:: Record excerpts

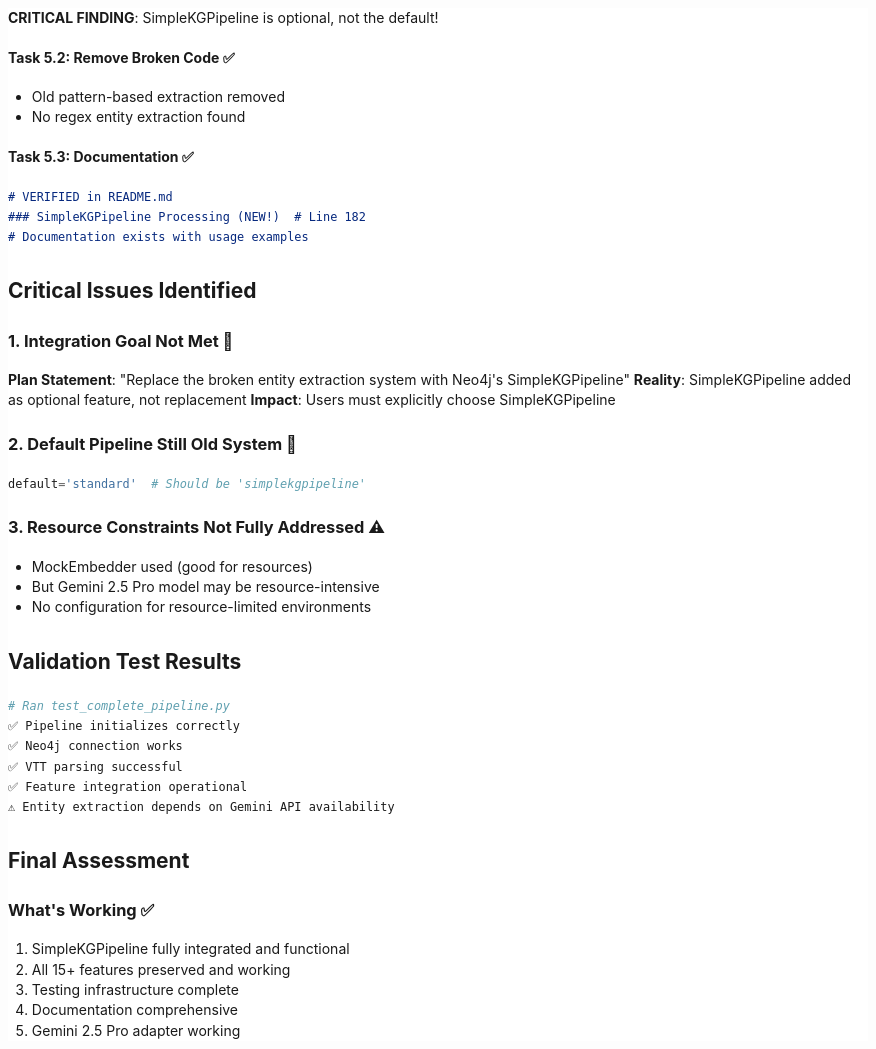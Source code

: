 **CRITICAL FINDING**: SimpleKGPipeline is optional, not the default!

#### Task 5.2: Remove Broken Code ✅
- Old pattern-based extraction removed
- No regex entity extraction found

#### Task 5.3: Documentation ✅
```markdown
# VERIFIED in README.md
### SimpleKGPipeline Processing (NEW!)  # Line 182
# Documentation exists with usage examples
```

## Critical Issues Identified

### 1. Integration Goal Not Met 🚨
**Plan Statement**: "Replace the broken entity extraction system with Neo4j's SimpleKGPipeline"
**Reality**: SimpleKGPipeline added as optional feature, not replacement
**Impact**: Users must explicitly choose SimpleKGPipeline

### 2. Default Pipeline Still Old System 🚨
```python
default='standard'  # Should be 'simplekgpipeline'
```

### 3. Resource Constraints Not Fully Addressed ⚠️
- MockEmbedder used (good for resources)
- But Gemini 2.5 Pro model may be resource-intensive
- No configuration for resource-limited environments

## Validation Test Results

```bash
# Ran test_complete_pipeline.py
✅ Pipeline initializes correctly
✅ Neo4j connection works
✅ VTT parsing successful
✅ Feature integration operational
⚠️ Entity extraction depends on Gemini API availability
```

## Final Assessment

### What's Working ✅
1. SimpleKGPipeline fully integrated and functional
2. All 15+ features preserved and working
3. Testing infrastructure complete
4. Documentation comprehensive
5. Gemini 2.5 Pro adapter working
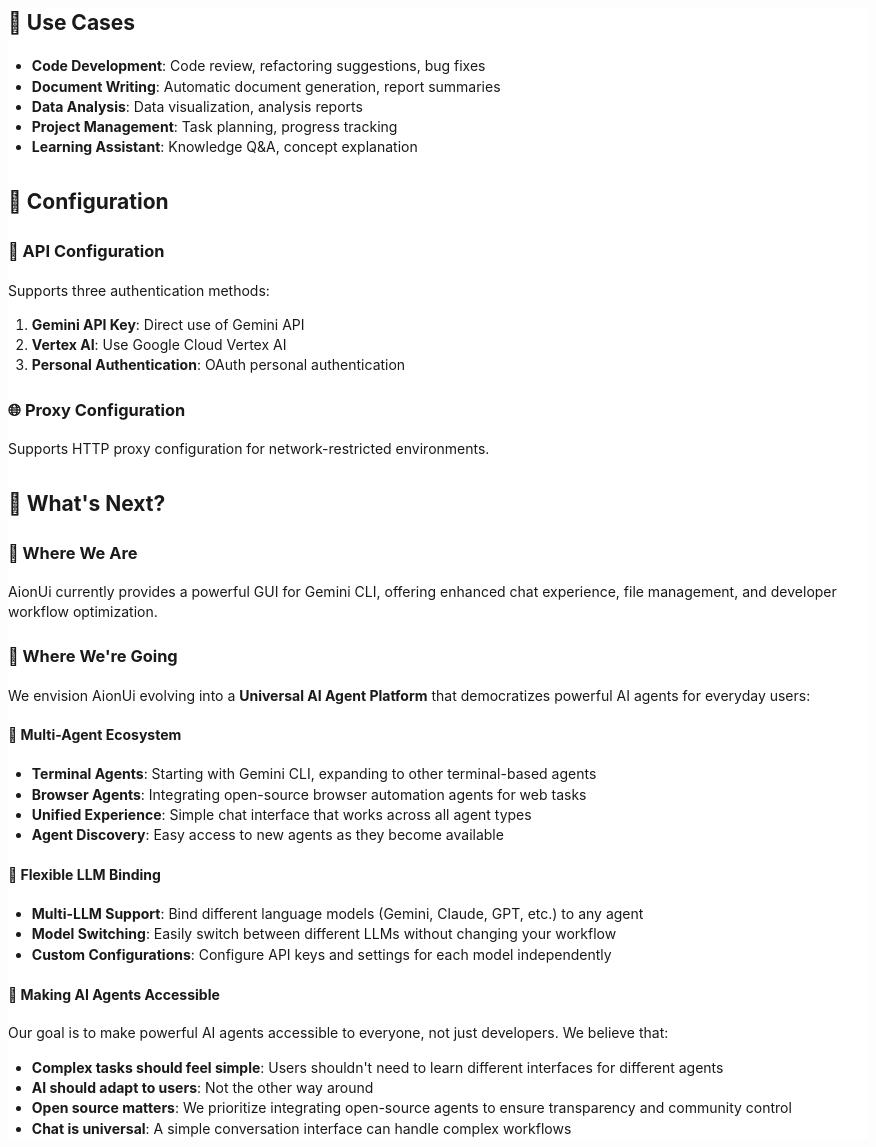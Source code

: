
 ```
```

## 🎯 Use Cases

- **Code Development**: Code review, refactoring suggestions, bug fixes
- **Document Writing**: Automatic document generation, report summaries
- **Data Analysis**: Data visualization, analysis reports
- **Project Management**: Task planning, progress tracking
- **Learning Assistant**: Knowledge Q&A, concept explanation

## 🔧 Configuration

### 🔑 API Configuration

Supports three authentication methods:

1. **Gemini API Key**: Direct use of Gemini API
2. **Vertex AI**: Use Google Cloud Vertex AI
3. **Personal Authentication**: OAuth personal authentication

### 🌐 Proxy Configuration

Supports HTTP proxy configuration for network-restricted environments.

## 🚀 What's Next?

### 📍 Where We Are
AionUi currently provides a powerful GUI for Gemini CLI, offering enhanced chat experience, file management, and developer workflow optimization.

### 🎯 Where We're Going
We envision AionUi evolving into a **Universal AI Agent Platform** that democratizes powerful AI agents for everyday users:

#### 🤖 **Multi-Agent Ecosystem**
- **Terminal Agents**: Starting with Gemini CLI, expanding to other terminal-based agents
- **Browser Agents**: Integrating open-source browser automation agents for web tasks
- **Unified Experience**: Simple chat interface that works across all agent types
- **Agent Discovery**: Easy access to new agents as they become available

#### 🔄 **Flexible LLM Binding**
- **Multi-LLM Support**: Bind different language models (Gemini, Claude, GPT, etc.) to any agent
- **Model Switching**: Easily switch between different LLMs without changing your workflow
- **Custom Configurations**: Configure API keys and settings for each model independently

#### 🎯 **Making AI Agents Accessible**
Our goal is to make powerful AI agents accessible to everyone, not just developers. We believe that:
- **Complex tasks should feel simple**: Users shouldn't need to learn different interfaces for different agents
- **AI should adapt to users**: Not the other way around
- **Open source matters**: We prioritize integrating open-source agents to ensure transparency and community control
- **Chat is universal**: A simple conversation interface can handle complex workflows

::::
:: Record excerpts

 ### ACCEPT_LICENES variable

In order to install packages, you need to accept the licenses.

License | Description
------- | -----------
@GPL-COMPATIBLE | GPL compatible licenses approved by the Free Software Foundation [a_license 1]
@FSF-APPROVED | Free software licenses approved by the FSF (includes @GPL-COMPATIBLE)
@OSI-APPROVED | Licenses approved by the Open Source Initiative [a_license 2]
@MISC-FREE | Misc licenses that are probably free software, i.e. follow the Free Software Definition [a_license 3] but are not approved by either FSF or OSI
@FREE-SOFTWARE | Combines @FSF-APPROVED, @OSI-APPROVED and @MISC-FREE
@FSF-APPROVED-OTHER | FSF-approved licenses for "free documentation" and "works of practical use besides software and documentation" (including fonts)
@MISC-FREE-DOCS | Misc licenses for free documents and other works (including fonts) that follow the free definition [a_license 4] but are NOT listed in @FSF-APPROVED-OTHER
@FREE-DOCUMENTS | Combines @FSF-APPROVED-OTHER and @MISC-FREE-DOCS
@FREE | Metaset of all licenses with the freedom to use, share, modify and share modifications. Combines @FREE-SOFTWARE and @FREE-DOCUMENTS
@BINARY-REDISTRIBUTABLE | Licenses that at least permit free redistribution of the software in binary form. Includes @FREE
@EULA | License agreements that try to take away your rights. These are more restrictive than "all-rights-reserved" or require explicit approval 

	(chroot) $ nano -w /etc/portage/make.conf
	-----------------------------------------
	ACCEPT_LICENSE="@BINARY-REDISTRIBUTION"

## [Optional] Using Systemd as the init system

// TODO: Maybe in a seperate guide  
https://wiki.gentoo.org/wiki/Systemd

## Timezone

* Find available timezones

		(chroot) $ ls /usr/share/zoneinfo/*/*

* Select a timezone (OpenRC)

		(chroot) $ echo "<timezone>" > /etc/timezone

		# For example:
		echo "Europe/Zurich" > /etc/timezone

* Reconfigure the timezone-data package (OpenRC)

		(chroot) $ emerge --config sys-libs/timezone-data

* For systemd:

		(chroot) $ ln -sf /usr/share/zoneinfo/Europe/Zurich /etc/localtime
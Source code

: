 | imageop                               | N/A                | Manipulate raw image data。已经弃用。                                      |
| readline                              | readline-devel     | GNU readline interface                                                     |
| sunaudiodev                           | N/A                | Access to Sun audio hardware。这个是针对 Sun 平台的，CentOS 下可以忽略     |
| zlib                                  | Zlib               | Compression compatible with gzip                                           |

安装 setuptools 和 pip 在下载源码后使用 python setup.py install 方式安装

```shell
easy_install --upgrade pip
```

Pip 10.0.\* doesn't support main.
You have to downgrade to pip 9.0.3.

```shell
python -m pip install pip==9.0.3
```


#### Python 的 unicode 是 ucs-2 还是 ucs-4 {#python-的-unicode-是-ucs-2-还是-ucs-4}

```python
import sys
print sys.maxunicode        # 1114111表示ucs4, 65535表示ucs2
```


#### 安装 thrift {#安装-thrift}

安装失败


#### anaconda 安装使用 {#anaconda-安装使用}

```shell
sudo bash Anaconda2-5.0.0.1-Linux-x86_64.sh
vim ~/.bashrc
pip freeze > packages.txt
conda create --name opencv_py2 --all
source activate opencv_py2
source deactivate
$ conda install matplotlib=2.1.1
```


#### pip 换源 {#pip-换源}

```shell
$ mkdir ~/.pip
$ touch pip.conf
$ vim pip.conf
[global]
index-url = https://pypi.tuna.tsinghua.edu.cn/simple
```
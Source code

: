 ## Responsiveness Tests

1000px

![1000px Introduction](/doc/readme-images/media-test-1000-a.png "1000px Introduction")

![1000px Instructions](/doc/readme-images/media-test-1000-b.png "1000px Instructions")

::::

● **Directions**: Of the lines in the data, report each one containing the string "that".

● **Answer section**:
We envision AionUi evolving into a **Universal AI Agent Platform** that democratizes powerful AI agents for everyday users:
- **Unified Experience**: Simple chat interface that works across all agent types
Our goal is to make powerful AI agents accessible to everyone, not just developers. We believe that:
@MISC-FREE | Misc licenses that are probably free software, i.e. follow the Free Software Definition [a_license 3] but are not approved by either FSF or OSI
@MISC-FREE-DOCS | Misc licenses for free documents and other works (including fonts) that follow the free definition [a_license 4] but are NOT listed in @FSF-APPROVED-OTHER
@BINARY-REDISTRIBUTABLE | Licenses that at least permit free redistribution of the software in binary form. Includes @FREE
@EULA | License agreements that try to take away your rights. These are more restrictive than "all-rights-reserved" or require explicit approval 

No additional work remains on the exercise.